» **Extracted records**:

=====

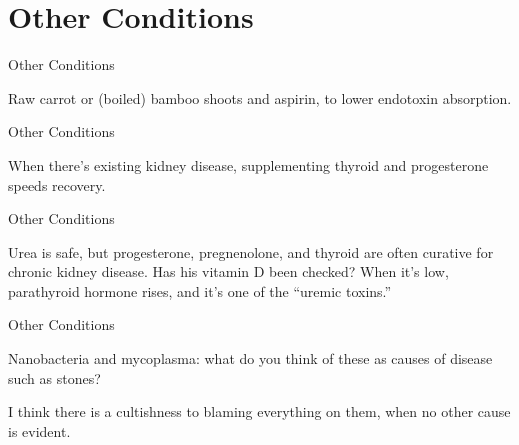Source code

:\documentclass[11pt,oneside,openany,extrafontsizes]{memoir}
\begin{document}
\section{Other Conditions}

\begin{standalonequote}{Other Conditions}

    \begin{answer}
        Raw carrot or (boiled) bamboo shoots and aspirin, to lower endotoxin absorption.
    \end{answer}
\end{standalonequote}

\begin{standalonequote}{Other Conditions}

    \begin{answer}
        When there's existing kidney disease, supplementing thyroid and progesterone speeds recovery.
    \end{answer}
\end{standalonequote}

\begin{standalonequote}{Other Conditions}

    \begin{answer}
        Urea is safe, but progesterone, pregnenolone, and thyroid are often curative for chronic kidney disease. Has his vitamin D been checked? When it's low, parathyroid hormone rises, and it's one of the \enquote{uremic toxins.}
    \end{answer}
\end{standalonequote}

\begin{qaexchange}{Other Conditions}

    \begin{question}
        Nanobacteria and mycoplasma: what do you think of these as causes of disease such as stones?
    \end{question}

    \begin{answer}
        I think there is a cultishness to blaming everything on them, when no other cause is evident.
    \end{answer}
\end{qaexchange}
\end{document}
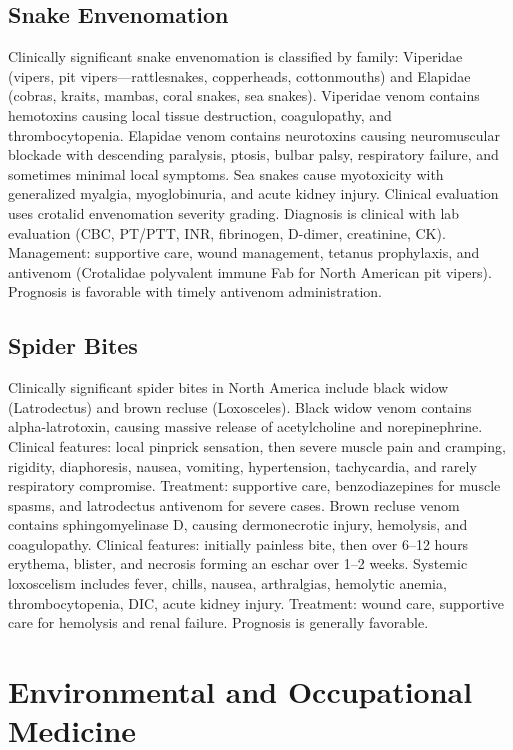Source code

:\subsection{Snake Envenomation}
\label{sec:Snake Envenomation}
Clinically significant snake envenomation is classified by family: Viperidae (vipers, pit vipers---rattlesnakes, copperheads, cottonmouths) and Elapidae (cobras, kraits, mambas, coral snakes, sea snakes). Viperidae venom contains hemotoxins causing local tissue destruction, coagulopathy, and thrombocytopenia. Elapidae venom contains neurotoxins causing neuromuscular blockade with descending paralysis, ptosis, bulbar palsy, respiratory failure, and sometimes minimal local symptoms. Sea snakes cause myotoxicity with generalized myalgia, myoglobinuria, and acute kidney injury. Clinical evaluation uses crotalid envenomation severity grading. Diagnosis is clinical with lab evaluation (CBC, PT/PTT, INR, fibrinogen, D-dimer, creatinine, CK). Management: supportive care, wound management, tetanus prophylaxis, and antivenom (Crotalidae polyvalent immune Fab for North American pit vipers). Prognosis is favorable with timely antivenom administration.

\subsection{Spider Bites}
\label{sec:Spider Bites}
Clinically significant spider bites in North America include black widow (Latrodectus) and brown recluse (Loxosceles). Black widow venom contains alpha-latrotoxin, causing massive release of acetylcholine and norepinephrine. Clinical features: local pinprick sensation, then severe muscle pain and cramping, rigidity, diaphoresis, nausea, vomiting, hypertension, tachycardia, and rarely respiratory compromise. Treatment: supportive care, benzodiazepines for muscle spasms, and latrodectus antivenom for severe cases. Brown recluse venom contains sphingomyelinase D, causing dermonecrotic injury, hemolysis, and coagulopathy. Clinical features: initially painless bite, then over 6--12 hours erythema, blister, and necrosis forming an eschar over 1--2 weeks. Systemic loxoscelism includes fever, chills, nausea, arthralgias, hemolytic anemia, thrombocytopenia, DIC, acute kidney injury. Treatment: wound care, supportive care for hemolysis and renal failure. Prognosis is generally favorable.

\section{Environmental and Occupational Medicine}

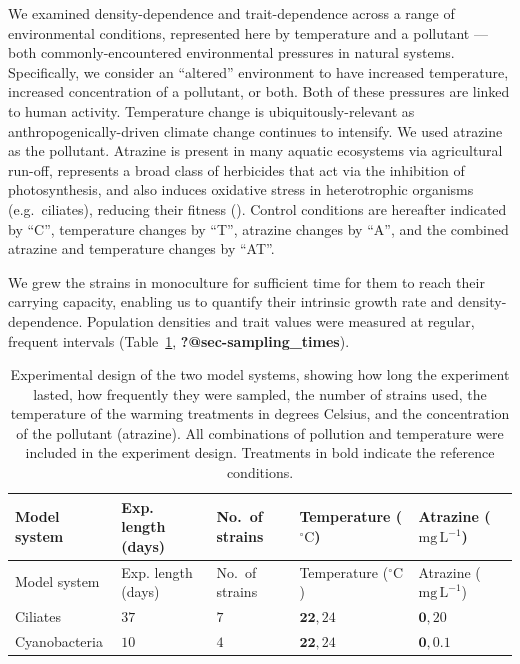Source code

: \documentclass[
  letterpaper,
  DIV=11,
  numbers=noendperiod]{scrartcl}
\begin{document}
We examined density-dependence and trait-dependence across a range of
environmental conditions, represented here by temperature and a
pollutant --- both commonly-encountered environmental pressures in
natural systems. Specifically, we consider an ``altered'' environment to
have increased temperature, increased concentration of a pollutant, or
both. Both of these pressures are linked to human activity. Temperature
change is ubiquitously-relevant as anthropogenically-driven climate
change continues to intensify. We used atrazine as the pollutant.
Atrazine is present in many aquatic ecosystems via agricultural run-off,
represents a broad class of herbicides that act via the inhibition of
photosynthesis, and also induces oxidative stress in heterotrophic
organisms (e.g.~ciliates), reducing their fitness
(). Control conditions are
hereafter indicated by ``C'', temperature changes by ``T'', atrazine
changes by ``A'', and the combined atrazine and temperature changes by
``AT''.

We grew the strains in monoculture for sufficient time for them to reach
their carrying capacity, enabling us to quantify their intrinsic growth
rate and density-dependence. Population densities and trait values were
measured at regular, frequent intervals
(Table~\ref{tbl-treatment_table}, \textbf{?@sec-sampling\_times}).

\label{tbl-treatment_table}
\begin{longtable}[]{@{}lllll@{}}
\caption{\label{tbl-treatment_table}Experimental design of the two model
systems, showing how long the experiment lasted, how frequently they
were sampled, the number of strains used, the temperature of the warming
treatments in degrees Celsius, and the concentration of the pollutant
(atrazine). All combinations of pollution and temperature were included
in the experiment design. Treatments in bold indicate the reference
conditions.}\tabularnewline
\toprule\noalign{}
Model system & Exp. length (days) & No.~of strains & Temperature
(\(\mathrm{^\circ C}\)) & Atrazine (\(\mathrm{mg\,L}^{-1}\)) \\
\midrule\noalign{}
\endfirsthead
\toprule\noalign{}
Model system & Exp. length (days) & No.~of strains & Temperature
(\(\mathrm{^\circ C}\)) & Atrazine (\(\mathrm{mg\,L}^{-1}\)) \\
\midrule\noalign{}
\endhead
\bottomrule\noalign{}
\endlastfoot
Ciliates & \(37\) & \(7\) & \(\mathbf{22}, 24\) & \(\mathbf{0}, 20\) \\
Cyanobacteria & \(10\) & \(4\) & \(\mathbf{22}, 24\) &
\(\mathbf{0}, 0.1\) \\
\end{longtable}
\end{document}
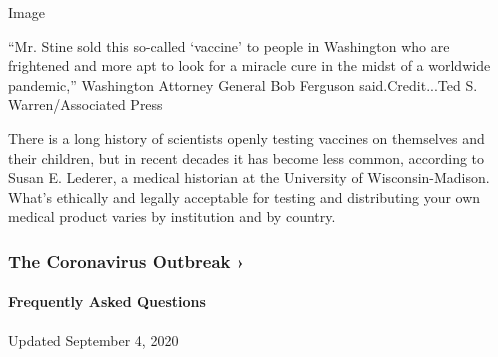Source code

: Image

``Mr. Stine sold this so-called `vaccine' to people in Washington who
are frightened and more apt to look for a miracle cure in the midst of a
worldwide pandemic,'' Washington Attorney General Bob Ferguson
said.Credit...Ted S. Warren/Associated Press

There is a long history of scientists openly testing vaccines on
themselves and their children, but in recent decades it has become less
common, according to Susan E. Lederer, a medical historian at the
University of Wisconsin-Madison. What's ethically and legally acceptable
for testing and distributing your own medical product varies by
institution and by country.

\href{https://www.nytimes3xbfgragh.onion/news-event/coronavirus?action=click\&pgtype=Article\&state=default\&region=MAIN_CONTENT_3\&context=storylines_faq}{}

\hypertarget{the-coronavirus-outbreak-}{%
\subsubsection{The Coronavirus Outbreak
›}\label{the-coronavirus-outbreak-}}

\hypertarget{frequently-asked-questions}{%
\paragraph{Frequently Asked
Questions}\label{frequently-asked-questions}}

Updated September 4, 2020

=====

» **Task to complete**:
Print each entry above verbatim, pictures left out.

» **Result of the exercise**:
Source code

:\documentclass[11pt,oneside,openany,extrafontsizes]{memoir}
\begin{document}
\section{Other Conditions}

\begin{standalonequote}{Other Conditions}

    \begin{answer}
        Raw carrot or (boiled) bamboo shoots and aspirin, to lower endotoxin absorption.
    \end{answer}
\end{standalonequote}

\begin{standalonequote}{Other Conditions}

    \begin{answer}
        When there's existing kidney disease, supplementing thyroid and progesterone speeds recovery.
    \end{answer}
\end{standalonequote}

\begin{standalonequote}{Other Conditions}

    \begin{answer}
        Urea is safe, but progesterone, pregnenolone, and thyroid are often curative for chronic kidney disease. Has his vitamin D been checked? When it's low, parathyroid hormone rises, and it's one of the \enquote{uremic toxins.}
    \end{answer}
\end{standalonequote}

\begin{qaexchange}{Other Conditions}

    \begin{question}
        Nanobacteria and mycoplasma: what do you think of these as causes of disease such as stones?
    \end{question}

    \begin{answer}
        I think there is a cultishness to blaming everything on them, when no other cause is evident.
    \end{answer}
\end{qaexchange}
\end{document}
Source code

:\subsection{Snake Envenomation}
\label{sec:Snake Envenomation}
Clinically significant snake envenomation is classified by family: Viperidae (vipers, pit vipers---rattlesnakes, copperheads, cottonmouths) and Elapidae (cobras, kraits, mambas, coral snakes, sea snakes). Viperidae venom contains hemotoxins causing local tissue destruction, coagulopathy, and thrombocytopenia. Elapidae venom contains neurotoxins causing neuromuscular blockade with descending paralysis, ptosis, bulbar palsy, respiratory failure, and sometimes minimal local symptoms. Sea snakes cause myotoxicity with generalized myalgia, myoglobinuria, and acute kidney injury. Clinical evaluation uses crotalid envenomation severity grading. Diagnosis is clinical with lab evaluation (CBC, PT/PTT, INR, fibrinogen, D-dimer, creatinine, CK). Management: supportive care, wound management, tetanus prophylaxis, and antivenom (Crotalidae polyvalent immune Fab for North American pit vipers). Prognosis is favorable with timely antivenom administration.

\subsection{Spider Bites}
\label{sec:Spider Bites}
Clinically significant spider bites in North America include black widow (Latrodectus) and brown recluse (Loxosceles). Black widow venom contains alpha-latrotoxin, causing massive release of acetylcholine and norepinephrine. Clinical features: local pinprick sensation, then severe muscle pain and cramping, rigidity, diaphoresis, nausea, vomiting, hypertension, tachycardia, and rarely respiratory compromise. Treatment: supportive care, benzodiazepines for muscle spasms, and latrodectus antivenom for severe cases. Brown recluse venom contains sphingomyelinase D, causing dermonecrotic injury, hemolysis, and coagulopathy. Clinical features: initially painless bite, then over 6--12 hours erythema, blister, and necrosis forming an eschar over 1--2 weeks. Systemic loxoscelism includes fever, chills, nausea, arthralgias, hemolytic anemia, thrombocytopenia, DIC, acute kidney injury. Treatment: wound care, supportive care for hemolysis and renal failure. Prognosis is generally favorable.

\section{Environmental and Occupational Medicine}

Source code

: \documentclass[
  letterpaper,
  DIV=11,
  numbers=noendperiod]{scrartcl}
\begin{document}
We examined density-dependence and trait-dependence across a range of
environmental conditions, represented here by temperature and a
pollutant --- both commonly-encountered environmental pressures in
natural systems. Specifically, we consider an ``altered'' environment to
have increased temperature, increased concentration of a pollutant, or
both. Both of these pressures are linked to human activity. Temperature
change is ubiquitously-relevant as anthropogenically-driven climate
change continues to intensify. We used atrazine as the pollutant.
Atrazine is present in many aquatic ecosystems via agricultural run-off,
represents a broad class of herbicides that act via the inhibition of
photosynthesis, and also induces oxidative stress in heterotrophic
organisms (e.g.~ciliates), reducing their fitness
(). Control conditions are
hereafter indicated by ``C'', temperature changes by ``T'', atrazine
changes by ``A'', and the combined atrazine and temperature changes by
``AT''.

We grew the strains in monoculture for sufficient time for them to reach
their carrying capacity, enabling us to quantify their intrinsic growth
rate and density-dependence. Population densities and trait values were
measured at regular, frequent intervals
(Table~\ref{tbl-treatment_table}, \textbf{?@sec-sampling\_times}).

\label{tbl-treatment_table}
\begin{longtable}[]{@{}lllll@{}}
\caption{\label{tbl-treatment_table}Experimental design of the two model
systems, showing how long the experiment lasted, how frequently they
were sampled, the number of strains used, the temperature of the warming
treatments in degrees Celsius, and the concentration of the pollutant
(atrazine). All combinations of pollution and temperature were included
in the experiment design. Treatments in bold indicate the reference
conditions.}\tabularnewline
\toprule\noalign{}
Model system & Exp. length (days) & No.~of strains & Temperature
(\(\mathrm{^\circ C}\)) & Atrazine (\(\mathrm{mg\,L}^{-1}\)) \\
\midrule\noalign{}
\endfirsthead
\toprule\noalign{}
Model system & Exp. length (days) & No.~of strains & Temperature
(\(\mathrm{^\circ C}\)) & Atrazine (\(\mathrm{mg\,L}^{-1}\)) \\
\midrule\noalign{}
\endhead
\bottomrule\noalign{}
\endlastfoot
Ciliates & \(37\) & \(7\) & \(\mathbf{22}, 24\) & \(\mathbf{0}, 20\) \\
Cyanobacteria & \(10\) & \(4\) & \(\mathbf{22}, 24\) &
\(\mathbf{0}, 0.1\) \\
\end{longtable}
\end{document}
Source code

: Image

``Mr. Stine sold this so-called `vaccine' to people in Washington who
are frightened and more apt to look for a miracle cure in the midst of a
worldwide pandemic,'' Washington Attorney General Bob Ferguson
said.Credit...Ted S. Warren/Associated Press

There is a long history of scientists openly testing vaccines on
themselves and their children, but in recent decades it has become less
common, according to Susan E. Lederer, a medical historian at the
University of Wisconsin-Madison. What's ethically and legally acceptable
for testing and distributing your own medical product varies by
institution and by country.

\href{https://www.nytimes3xbfgragh.onion/news-event/coronavirus?action=click\&pgtype=Article\&state=default\&region=MAIN_CONTENT_3\&context=storylines_faq}{}

\hypertarget{the-coronavirus-outbreak-}{%
\subsubsection{The Coronavirus Outbreak
›}\label{the-coronavirus-outbreak-}}

\hypertarget{frequently-asked-questions}{%
\paragraph{Frequently Asked
Questions}\label{frequently-asked-questions}}

Updated September 4, 2020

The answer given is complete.